UDF performance


#1

Hi,

 We're evaluating Aerospike as one of the in-memory NoSQL solutions. The primary goal is to have very low latency and very high ingestion rate. 

Environment
   .  Aerospike 3.5.x server installed on a single machine
   . CentOS, 20 cores (in HT mode) , so 40 virtual cores
   . 125Gb memory.
   . This is a dedicated "bare metal" machine for Aerospike.

We ingested 2 million records on this instance (each record has about 7 bins, mostly integer and a couple of string type)
 We're using the count UDF described on your website to get a row count. Executing a query like "aggregate count() on <ns>.<set> takes 1.4 secs as measured using aql. While this query is executing, top shows barely 3/4 cores are used out of 40 with utilization around 45%. The rest are idle. Also, most of the memory on this box is also available for use.

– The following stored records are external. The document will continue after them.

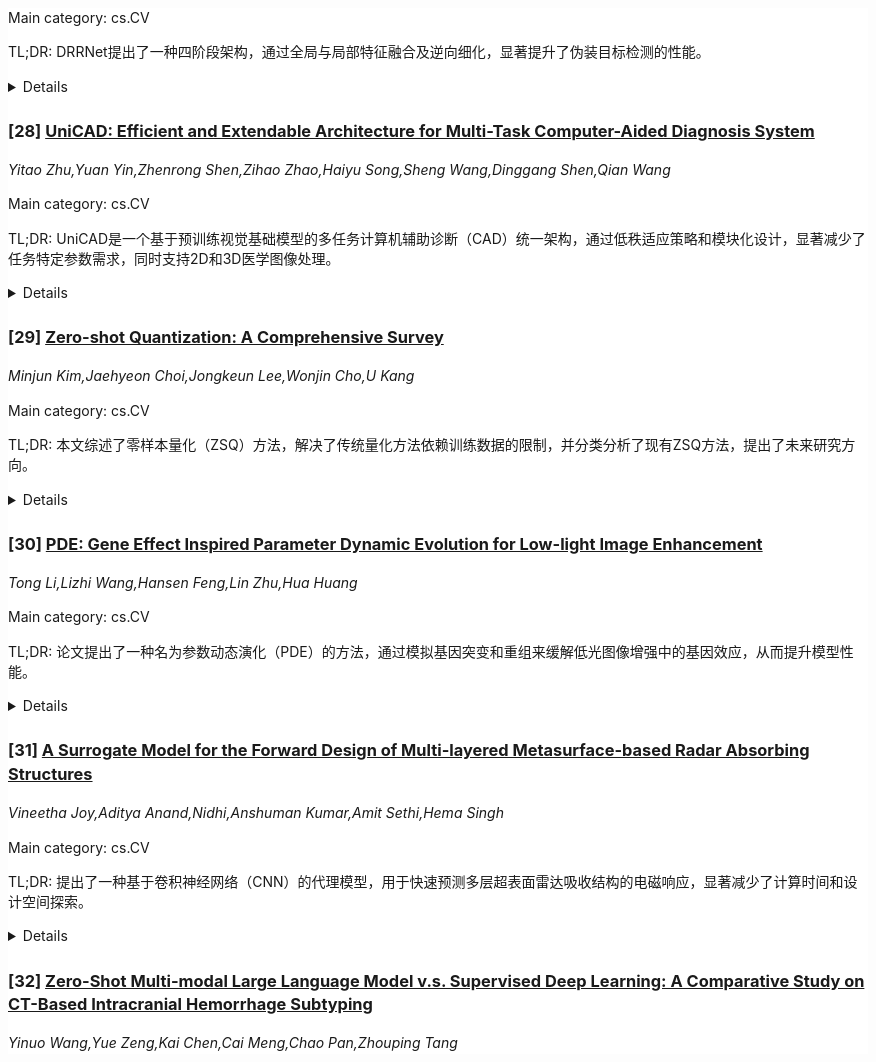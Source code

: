 Main category: cs.CV

TL;DR: DRRNet提出了一种四阶段架构，通过全局与局部特征融合及逆向细化，显著提升了伪装目标检测的性能。


<details><summary>Details</summary></details>


### [28] [UniCAD: Efficient and Extendable Architecture for Multi-Task Computer-Aided Diagnosis System](https://arxiv.org/abs/2505.09178)
*Yitao Zhu,Yuan Yin,Zhenrong Shen,Zihao Zhao,Haiyu Song,Sheng Wang,Dinggang Shen,Qian Wang*

Main category: cs.CV

TL;DR: UniCAD是一个基于预训练视觉基础模型的多任务计算机辅助诊断（CAD）统一架构，通过低秩适应策略和模块化设计，显著减少了任务特定参数需求，同时支持2D和3D医学图像处理。


<details><summary>Details</summary></details>


### [29] [Zero-shot Quantization: A Comprehensive Survey](https://arxiv.org/abs/2505.09188)
*Minjun Kim,Jaehyeon Choi,Jongkeun Lee,Wonjin Cho,U Kang*

Main category: cs.CV

TL;DR: 本文综述了零样本量化（ZSQ）方法，解决了传统量化方法依赖训练数据的限制，并分类分析了现有ZSQ方法，提出了未来研究方向。


<details><summary>Details</summary></details>


### [30] [PDE: Gene Effect Inspired Parameter Dynamic Evolution for Low-light Image Enhancement](https://arxiv.org/abs/2505.09196)
*Tong Li,Lizhi Wang,Hansen Feng,Lin Zhu,Hua Huang*

Main category: cs.CV

TL;DR: 论文提出了一种名为参数动态演化（PDE）的方法，通过模拟基因突变和重组来缓解低光图像增强中的基因效应，从而提升模型性能。


<details><summary>Details</summary></details>


### [31] [A Surrogate Model for the Forward Design of Multi-layered Metasurface-based Radar Absorbing Structures](https://arxiv.org/abs/2505.09251)
*Vineetha Joy,Aditya Anand,Nidhi,Anshuman Kumar,Amit Sethi,Hema Singh*

Main category: cs.CV

TL;DR: 提出了一种基于卷积神经网络（CNN）的代理模型，用于快速预测多层超表面雷达吸收结构的电磁响应，显著减少了计算时间和设计空间探索。


<details><summary>Details</summary></details>


### [32] [Zero-Shot Multi-modal Large Language Model v.s. Supervised Deep Learning: A Comparative Study on CT-Based Intracranial Hemorrhage Subtyping](https://arxiv.org/abs/2505.09252)
*Yinuo Wang,Yue Zeng,Kai Chen,Cai Meng,Chao Pan,Zhouping Tang*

The question is - What is preventing us from getting a millsecond response time for this miniscule data when CPU/memory are obviously not a limiting factors? Do we need to tweak any other configuration parameter? 

These results were captured after executing "afterburner.sh" script.

#2

Not sure if the following applies but I remember to have seen a lua instance pool size set to about 5 instances. Not sure if it was client- or serverside configuration. Anyways, if you want only counters I would not use UDFs. I had a similiar usecase where I needed to get a count on something and ended up implementing one in application logic using only AS kvs-functionality (incrementing a counter record on inserts, decrementing on deletes) which provides me with sub-millisecond response no matter what ( o(log(1) ). Aggregation counts will become slower and slower with every new entry ( o(log(n) ) and I think you shouldn’t consider any stream UDF as ‘realtime’ as they may take a few secs or even longer.


#3

Unrelated to UDFs, make sure your transaction-queues and service-threads are configured to the number of cores as described in the configuration reference.

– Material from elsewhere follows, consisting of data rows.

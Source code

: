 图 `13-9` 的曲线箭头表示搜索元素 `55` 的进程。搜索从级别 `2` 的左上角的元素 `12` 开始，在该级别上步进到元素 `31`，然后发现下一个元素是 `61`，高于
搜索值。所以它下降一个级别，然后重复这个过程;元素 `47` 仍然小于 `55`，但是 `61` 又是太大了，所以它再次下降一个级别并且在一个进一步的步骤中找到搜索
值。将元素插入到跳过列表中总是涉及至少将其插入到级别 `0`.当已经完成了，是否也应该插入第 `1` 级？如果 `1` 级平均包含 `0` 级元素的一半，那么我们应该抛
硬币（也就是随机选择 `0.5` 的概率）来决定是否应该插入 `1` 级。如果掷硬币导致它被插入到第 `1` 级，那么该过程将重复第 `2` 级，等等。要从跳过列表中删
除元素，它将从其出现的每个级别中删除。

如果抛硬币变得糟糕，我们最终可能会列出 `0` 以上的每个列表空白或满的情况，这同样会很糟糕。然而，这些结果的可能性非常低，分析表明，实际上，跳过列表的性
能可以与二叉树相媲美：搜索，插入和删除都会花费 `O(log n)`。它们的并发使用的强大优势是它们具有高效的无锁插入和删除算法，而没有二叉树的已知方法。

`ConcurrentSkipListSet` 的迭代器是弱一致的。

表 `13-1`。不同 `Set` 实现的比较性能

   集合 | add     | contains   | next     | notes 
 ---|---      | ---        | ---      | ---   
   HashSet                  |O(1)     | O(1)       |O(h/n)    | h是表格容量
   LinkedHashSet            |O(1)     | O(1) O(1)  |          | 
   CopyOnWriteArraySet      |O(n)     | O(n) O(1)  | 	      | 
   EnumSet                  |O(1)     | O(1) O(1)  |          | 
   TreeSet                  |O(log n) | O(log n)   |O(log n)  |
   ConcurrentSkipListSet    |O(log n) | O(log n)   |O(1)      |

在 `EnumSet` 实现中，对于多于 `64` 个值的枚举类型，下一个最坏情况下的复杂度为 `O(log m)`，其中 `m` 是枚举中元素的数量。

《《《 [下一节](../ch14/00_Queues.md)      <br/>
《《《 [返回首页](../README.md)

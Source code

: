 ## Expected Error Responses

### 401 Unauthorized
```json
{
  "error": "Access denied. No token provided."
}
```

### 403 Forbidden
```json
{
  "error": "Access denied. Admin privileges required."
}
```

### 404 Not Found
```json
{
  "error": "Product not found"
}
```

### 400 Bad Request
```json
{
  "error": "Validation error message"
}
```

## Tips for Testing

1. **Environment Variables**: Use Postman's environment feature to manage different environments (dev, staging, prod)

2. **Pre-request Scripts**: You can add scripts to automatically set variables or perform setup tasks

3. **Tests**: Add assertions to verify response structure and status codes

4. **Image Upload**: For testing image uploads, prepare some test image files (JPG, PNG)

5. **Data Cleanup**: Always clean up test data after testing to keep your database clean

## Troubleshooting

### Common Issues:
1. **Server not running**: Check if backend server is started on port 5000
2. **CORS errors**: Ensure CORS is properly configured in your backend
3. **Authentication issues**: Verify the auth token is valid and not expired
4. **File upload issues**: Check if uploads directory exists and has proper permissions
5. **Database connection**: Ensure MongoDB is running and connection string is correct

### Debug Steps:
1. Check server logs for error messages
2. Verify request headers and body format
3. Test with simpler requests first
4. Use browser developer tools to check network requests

As Manuel described, UDFs are added functionality to the key-value operations, using Lua scripts. The server includes LuaJIT which should provide better performance for repeated calls, but still not at the same order of speed as the core key-value operations. If you try to run the same command through AQL several times in a row does the execution time improve?


#4

Running the same command multiple times in AQL doesn’t help. We’ll configure transaction-queues and service-threads as suggested and keep you posted.

Thanks for your suggestion and comments.


#5

Hi,

The transaction-queues and service-threads parameters were already configured to the number of cores. It still uses only 4 cores for some reason.